Stored data

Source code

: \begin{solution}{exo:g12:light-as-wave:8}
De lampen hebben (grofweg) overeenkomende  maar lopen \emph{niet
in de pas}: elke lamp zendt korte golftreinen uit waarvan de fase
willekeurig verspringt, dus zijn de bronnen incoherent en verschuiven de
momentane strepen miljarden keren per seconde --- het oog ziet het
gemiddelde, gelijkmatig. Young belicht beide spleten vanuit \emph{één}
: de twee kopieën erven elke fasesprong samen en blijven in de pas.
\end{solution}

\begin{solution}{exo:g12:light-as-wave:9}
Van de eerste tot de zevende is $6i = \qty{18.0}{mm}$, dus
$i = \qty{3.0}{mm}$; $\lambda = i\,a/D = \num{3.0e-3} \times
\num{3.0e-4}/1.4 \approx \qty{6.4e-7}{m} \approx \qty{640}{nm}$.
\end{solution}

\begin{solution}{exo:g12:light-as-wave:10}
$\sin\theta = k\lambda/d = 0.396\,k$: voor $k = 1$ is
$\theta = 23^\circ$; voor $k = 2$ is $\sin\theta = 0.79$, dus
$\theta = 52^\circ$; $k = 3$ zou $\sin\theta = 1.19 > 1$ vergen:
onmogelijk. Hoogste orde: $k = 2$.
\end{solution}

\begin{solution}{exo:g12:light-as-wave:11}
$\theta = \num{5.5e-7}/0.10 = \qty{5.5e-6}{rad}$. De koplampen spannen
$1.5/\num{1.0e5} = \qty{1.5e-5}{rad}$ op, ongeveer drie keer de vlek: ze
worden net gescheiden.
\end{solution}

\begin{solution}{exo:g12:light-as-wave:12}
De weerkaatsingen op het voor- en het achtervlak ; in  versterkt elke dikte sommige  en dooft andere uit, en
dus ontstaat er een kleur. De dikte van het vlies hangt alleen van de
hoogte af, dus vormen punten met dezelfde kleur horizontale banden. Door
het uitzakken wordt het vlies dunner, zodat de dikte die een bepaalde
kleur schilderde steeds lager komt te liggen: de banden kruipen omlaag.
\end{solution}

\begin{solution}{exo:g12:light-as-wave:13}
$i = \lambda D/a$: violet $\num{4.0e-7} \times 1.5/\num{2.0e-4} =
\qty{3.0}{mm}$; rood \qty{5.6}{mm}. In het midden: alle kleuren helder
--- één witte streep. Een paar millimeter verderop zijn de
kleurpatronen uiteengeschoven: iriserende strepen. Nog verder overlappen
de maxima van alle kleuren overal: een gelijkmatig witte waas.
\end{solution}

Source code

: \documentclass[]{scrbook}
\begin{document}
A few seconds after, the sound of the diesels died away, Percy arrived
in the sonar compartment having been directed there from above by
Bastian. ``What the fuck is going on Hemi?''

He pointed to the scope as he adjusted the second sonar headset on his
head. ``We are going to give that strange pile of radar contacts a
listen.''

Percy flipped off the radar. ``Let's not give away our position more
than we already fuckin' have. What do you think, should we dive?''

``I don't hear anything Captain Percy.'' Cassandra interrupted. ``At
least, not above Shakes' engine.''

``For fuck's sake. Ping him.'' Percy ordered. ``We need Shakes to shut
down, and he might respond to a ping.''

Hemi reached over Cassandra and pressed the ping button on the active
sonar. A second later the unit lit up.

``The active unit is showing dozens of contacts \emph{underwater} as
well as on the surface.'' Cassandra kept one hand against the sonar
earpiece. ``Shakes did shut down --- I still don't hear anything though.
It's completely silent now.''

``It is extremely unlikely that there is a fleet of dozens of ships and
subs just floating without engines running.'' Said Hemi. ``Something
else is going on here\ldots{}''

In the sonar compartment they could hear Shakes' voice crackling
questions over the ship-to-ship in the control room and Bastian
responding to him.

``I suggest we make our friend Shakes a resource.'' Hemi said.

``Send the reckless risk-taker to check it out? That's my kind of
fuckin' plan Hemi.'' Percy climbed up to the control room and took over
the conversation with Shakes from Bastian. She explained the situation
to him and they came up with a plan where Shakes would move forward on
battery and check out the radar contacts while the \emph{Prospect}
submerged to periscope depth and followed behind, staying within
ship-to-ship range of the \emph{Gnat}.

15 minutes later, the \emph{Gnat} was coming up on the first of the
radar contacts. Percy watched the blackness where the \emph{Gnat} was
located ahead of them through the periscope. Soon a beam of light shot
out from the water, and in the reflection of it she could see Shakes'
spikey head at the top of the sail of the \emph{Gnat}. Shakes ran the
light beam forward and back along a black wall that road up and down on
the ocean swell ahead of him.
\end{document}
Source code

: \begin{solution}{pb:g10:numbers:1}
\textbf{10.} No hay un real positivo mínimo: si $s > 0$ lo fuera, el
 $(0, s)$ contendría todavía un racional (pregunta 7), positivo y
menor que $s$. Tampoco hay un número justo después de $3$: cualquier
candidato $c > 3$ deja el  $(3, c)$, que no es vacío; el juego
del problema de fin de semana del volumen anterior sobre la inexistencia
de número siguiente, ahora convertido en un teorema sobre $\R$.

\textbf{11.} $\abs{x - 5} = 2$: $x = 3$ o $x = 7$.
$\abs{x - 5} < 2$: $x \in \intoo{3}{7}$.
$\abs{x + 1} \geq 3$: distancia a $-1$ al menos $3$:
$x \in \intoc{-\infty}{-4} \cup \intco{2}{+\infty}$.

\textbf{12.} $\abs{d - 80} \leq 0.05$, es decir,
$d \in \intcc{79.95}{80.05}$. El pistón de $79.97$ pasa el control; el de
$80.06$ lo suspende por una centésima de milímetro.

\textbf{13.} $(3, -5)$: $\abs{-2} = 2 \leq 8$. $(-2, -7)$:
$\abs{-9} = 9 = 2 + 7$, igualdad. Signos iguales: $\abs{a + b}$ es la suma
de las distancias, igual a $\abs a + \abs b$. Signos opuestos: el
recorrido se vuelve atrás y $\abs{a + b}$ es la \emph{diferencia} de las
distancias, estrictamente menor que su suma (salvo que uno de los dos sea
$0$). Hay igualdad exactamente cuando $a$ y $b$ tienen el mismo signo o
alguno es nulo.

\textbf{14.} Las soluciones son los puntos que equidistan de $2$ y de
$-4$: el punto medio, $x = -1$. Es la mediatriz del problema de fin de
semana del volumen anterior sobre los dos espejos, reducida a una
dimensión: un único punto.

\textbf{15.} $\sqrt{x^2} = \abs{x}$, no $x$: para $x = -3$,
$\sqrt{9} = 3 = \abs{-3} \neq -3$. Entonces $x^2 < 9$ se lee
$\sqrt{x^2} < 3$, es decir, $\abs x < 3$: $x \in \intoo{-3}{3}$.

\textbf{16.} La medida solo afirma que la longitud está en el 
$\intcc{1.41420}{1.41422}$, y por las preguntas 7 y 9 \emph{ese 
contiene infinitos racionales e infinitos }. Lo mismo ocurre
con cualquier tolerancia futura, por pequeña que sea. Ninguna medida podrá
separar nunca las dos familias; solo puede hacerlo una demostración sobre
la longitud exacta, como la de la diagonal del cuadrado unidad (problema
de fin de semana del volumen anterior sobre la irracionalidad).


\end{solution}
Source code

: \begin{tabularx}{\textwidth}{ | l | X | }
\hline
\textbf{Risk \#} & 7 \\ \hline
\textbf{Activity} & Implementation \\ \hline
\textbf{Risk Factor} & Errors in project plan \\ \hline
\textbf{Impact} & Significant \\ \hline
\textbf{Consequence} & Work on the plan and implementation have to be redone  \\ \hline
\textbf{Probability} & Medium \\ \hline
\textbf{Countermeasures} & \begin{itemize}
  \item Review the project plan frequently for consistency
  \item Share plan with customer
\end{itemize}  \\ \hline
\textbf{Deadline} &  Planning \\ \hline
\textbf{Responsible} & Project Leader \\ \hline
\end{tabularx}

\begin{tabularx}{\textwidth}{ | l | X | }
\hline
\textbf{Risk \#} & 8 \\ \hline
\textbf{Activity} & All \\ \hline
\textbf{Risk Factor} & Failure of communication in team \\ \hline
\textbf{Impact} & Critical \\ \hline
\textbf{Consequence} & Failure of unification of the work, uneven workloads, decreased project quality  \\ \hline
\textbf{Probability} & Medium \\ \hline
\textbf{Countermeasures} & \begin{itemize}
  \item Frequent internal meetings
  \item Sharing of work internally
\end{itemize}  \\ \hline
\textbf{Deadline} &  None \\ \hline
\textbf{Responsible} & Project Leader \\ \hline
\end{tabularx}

▶ [Exercise prompt]: Once you find the line with "plan with customer" in the entries above, output it and each line after it up to and including the line with "Critical \\ \hline", and nothing else.

▶ [Exercise result]:
  \item Share plan with customer
\end{itemize}  \\ \hline
\textbf{Deadline} &  Planning \\ \hline
\textbf{Responsible} & Project Leader \\ \hline
\end{tabularx}

\begin{tabularx}{\textwidth}{ | l | X | }
\hline
\textbf{Risk \#} & 8 \\ \hline
\textbf{Activity} & All \\ \hline
\textbf{Risk Factor} & Failure of communication in team \\ \hline
\textbf{Impact} & Critical \\ \hline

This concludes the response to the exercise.